The former Goldman Sachs president and free trade advocate, Cohn, has decided to quit after Trump announced that he would impose import tariffs of 25% on steel and 10% aluminium, which could take effect as early as this week. Cohn argued against it, warning that it could spark a major trade war.

Following news of Cohn’s departure from the White House on Tuesday, S&P 500 futures dropped more than 1%. MSCI’s broadest index of Asia-Pacific shares outside Japan was down 0.65%, while Japan’s Nikkei retreated 0.77%.

Australian stocks fell 1%, Hong Kong’s Hang Seng slipped 1.1% and China’s blue-chip CSI300 index lost 0.4%, according to Reuters.

“If you’re looking for an excuse to sell, this is the kind of announcement that certainly causes short-term downward pressure,” said Rick Meckler, president of investment firm LibertyView Capital Management in New Jersey, regarding Cohn’s resignation.

“He (Cohn) came from Wall street and certainly large institutional investors felt he was very credible.”


Although market fluctuations can sometimes seem drastic and even frightening, during times of volatility, seasoned investors Warren Buffett and Ray Dalio agree that it’s best to stay calm and stick to the basics.

“Don’t watch the market closely,” Buffett told CNBC amid wild market fluctuations. “If they’re trying to buy and sell stocks and worry when they go down a little bit … and think they should maybe sell them when they go up, they’re not going to have very good results.”

Buffett emphasized that holding onto investments long-term is crucial to having them pay off. “The money is made in investments by investing and by owning good companies for long periods of time,” Buffett told CNBC. “If they buy good companies, buy them over time, they’re going to do fine 10, 20, 30 years from now.”

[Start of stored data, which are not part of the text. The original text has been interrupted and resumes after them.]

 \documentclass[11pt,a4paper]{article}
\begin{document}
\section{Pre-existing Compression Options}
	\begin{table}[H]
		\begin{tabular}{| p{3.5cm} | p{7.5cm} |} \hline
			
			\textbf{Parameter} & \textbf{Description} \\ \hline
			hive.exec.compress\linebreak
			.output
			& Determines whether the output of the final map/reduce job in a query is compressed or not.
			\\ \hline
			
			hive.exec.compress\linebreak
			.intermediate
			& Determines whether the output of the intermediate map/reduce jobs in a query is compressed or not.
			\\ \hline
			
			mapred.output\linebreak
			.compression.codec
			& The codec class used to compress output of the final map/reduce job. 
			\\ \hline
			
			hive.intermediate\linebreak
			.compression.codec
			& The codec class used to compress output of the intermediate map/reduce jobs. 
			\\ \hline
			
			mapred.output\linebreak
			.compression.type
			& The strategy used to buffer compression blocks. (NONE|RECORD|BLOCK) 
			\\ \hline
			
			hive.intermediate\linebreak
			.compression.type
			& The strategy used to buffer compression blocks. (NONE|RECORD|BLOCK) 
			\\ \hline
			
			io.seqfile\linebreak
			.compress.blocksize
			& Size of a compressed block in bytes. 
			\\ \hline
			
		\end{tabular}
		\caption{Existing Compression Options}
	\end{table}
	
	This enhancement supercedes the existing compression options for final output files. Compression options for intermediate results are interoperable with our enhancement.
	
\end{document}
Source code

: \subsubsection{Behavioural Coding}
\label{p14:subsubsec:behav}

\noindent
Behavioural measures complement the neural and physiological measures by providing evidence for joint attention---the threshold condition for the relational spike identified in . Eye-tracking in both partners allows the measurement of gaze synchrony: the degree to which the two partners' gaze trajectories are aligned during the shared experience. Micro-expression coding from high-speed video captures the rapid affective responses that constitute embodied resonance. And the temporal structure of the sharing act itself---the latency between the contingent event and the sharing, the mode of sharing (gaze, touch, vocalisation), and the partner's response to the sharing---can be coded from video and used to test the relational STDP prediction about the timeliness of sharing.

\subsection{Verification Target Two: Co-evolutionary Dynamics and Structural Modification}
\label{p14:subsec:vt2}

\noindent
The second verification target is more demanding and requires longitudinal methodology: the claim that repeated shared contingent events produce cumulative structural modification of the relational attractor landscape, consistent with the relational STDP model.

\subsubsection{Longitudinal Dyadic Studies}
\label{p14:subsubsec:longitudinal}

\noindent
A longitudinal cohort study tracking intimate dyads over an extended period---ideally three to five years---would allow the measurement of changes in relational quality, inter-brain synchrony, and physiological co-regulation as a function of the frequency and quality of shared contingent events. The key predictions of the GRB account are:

Dalio adds that although it’s tempting to sell when the market begins to drop, giving in to your fear is not a good strategy.

“You’ve got to do the opposite. It’s when you’re not scared you probably want to sell, and when you are scared, you probably want to buy,” said Dalio, the founder of investment firm Bridgewater Associates who is worth an estimated $14.6 billion.

Both investors say that the best way to invest successfully is by not trying too hard to anticipate market fluctuations and by staying calm despite them.

Buffett explained that the markets are always going to be volatile, so the best thing any investor can do, regardless of experience, is to keep a level head.

“Though markets are generally rational, they occasionally do crazy things,” he wrote. “Seizing the opportunities then offered does not require great intelligence, a degree in economics or a familiarity with Wall Street jargon such as alpha and beta.”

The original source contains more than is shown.